Getting older is not usually something I would celebrate but this year my birthday is going to be a corker, as HBO finally announced the release date for Game of Thrones season 4 and, guess what, the UK premiere falls on my special day.
As always, the US will get to see the fourth season a day before those across the pond, which can be an unbearable wait for fans of the acclaimed series.
GoT is shaping up to be one of those TV shows that will stand the test of time as, despite being launched two years ago, its popularity fails to wane as it averaged an audience of five million in the US over the course of its third season last year.
But why is it so well loved?
Those who haven't watched the show or read the books may be forgiven in thinking it is an all-out fantasy fest that is saturated with kitsch wizardry, stampeding monsters, and without a hint of realism.
But what makes GoT so wide-reaching, enduring and loved is made up of a whole recipe of audience winning elements.
Originality and Politics
The sci-fi and fantasy books that have claimed longevity mainly rest on the complexity and originality of the worlds that the author creates.
George RR Martin's A Song of Ice and Fire series, with seven volumes, weaves a tight knit of fantasy, politics, and gritty realism which is a mean feat for the genre in general.
The main Houses that vie for the throne, races, geography and lore is a complex network that has never been seen before.
Each 'House,' a noble family, is intrinsically crafted with a back story that lasts centuries and spins endless plot devices and context for every situation.
Whether you side with House Stark, Lannister, Baratheon, and Targaryen, there is not a single family that is entirely painted as a hero or a villain.
As with all politics, each character and their plight for power is made up of a complex network of back story and sociological grounding, meaning that you are constantly torn as a reader or viewer on what you deem as right and wrong.
You're challenged at every plot turn and twist.
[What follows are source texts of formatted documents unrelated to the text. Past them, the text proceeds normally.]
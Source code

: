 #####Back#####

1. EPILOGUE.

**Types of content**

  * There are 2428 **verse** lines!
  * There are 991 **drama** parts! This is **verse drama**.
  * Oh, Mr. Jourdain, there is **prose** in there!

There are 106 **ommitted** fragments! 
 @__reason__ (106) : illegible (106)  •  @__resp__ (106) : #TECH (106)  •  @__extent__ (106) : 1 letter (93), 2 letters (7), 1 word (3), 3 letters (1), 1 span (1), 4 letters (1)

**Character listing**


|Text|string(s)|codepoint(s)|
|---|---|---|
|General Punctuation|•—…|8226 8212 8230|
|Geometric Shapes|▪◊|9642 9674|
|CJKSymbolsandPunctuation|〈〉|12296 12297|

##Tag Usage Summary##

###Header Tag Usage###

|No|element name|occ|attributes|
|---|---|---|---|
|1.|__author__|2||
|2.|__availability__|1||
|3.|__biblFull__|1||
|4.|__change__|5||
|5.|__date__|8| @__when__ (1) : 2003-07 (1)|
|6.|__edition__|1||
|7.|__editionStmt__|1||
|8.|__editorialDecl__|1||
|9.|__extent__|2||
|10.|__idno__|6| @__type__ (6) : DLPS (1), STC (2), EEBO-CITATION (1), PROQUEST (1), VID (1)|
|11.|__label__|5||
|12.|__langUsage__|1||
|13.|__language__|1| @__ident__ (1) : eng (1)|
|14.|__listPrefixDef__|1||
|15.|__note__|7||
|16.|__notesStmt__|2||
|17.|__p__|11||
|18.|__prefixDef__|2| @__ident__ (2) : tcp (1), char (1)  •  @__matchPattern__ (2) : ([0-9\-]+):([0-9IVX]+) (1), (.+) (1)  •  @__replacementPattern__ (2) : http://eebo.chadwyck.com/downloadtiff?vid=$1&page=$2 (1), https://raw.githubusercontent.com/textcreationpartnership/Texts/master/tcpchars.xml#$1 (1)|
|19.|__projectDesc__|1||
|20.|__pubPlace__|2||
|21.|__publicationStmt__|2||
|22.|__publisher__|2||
The show is riveting at any angle and throws up the debate on class, birthright, and equality.
The Right Mix of Realism and Fantasy
While politics and greed govern the speed and synopsis of the series, the light mixture of fantastical elements is perfectly complimentary.
Although, wargs, dragons, and white walkers – or Others as per the books – are staple occurrences in the series, the audience isn't smacked in the face with overtly outlandish wizardry that would make the characters in Narnia blush.
The way the fantastical elements are integrated into the storyline makes it feel like it could happen, that having dragons are a possibility in a world of war and that it wouldn't be out of the ordinary to have giant beasts, such as dire wolves, which are rare yet accessible.
It's with this same sensitivity that is used to pepper the series with magic, which addresses the perennially awkward debate over religion and faith through the character of Melisandre, the Red Priestess of the Lord of Light.
Instead of using 'magic' to shock and awe the audience, it is also used to present and discuss our real world's relationship with blind faith.
Meanwhile, although the tabloids would have you think that the frequent gore, violence and sex is signalling the end of times to our precious society, the use is neither gratutious or random, as many TV shows have failed to balance out.
The series would have fallen flat on its armour if it wasn't for the pure genius of character creation.
But Martin's own literary wizardry comes in the form of creating strong, relatable characters that are virtually all equally villainous and heroic.
Regardless of the genre, each and every character evokes a strong response from the audience and it is safe to say that Martin created one of most widely hated characters of all time: Prince Joffrey.
On the flipside, Martin has created epic personalities that evoke deep love for the Stark characters, particularly because many meet brutal deaths despite embodying honour, empathy, and truth.
Meanwhile, tapping into the audience's desire for revenge and superhero like qualities, comes the firebrand character Daenerys Targaryen - the down trodden underdog that rips through the planet at breakneck speed to conquer, yet set free, thousands of followers with the aid of dragons.
But this all of course such a series would not have been brought to life without the incredible acting talent that GoT has got on board.
Although household names such as Sean Bean, Charles Dance and Diana Rigg all play or played key characters in the series, the rest of the cast are just as golden as their more seasoned peers.
Peter Dinklage always steals the scene as Tyrion Lannister and even snapped up an Emmy for his performance while Lena Headey commands the screen as his cruel and twisted sister.
Emilia Clarke is Daenerys Targaryen and is almost faultless in embodying the exiled princess.
The trailer for hit HBO fantasy show Game of Thrones is set for release Sunday 12 January.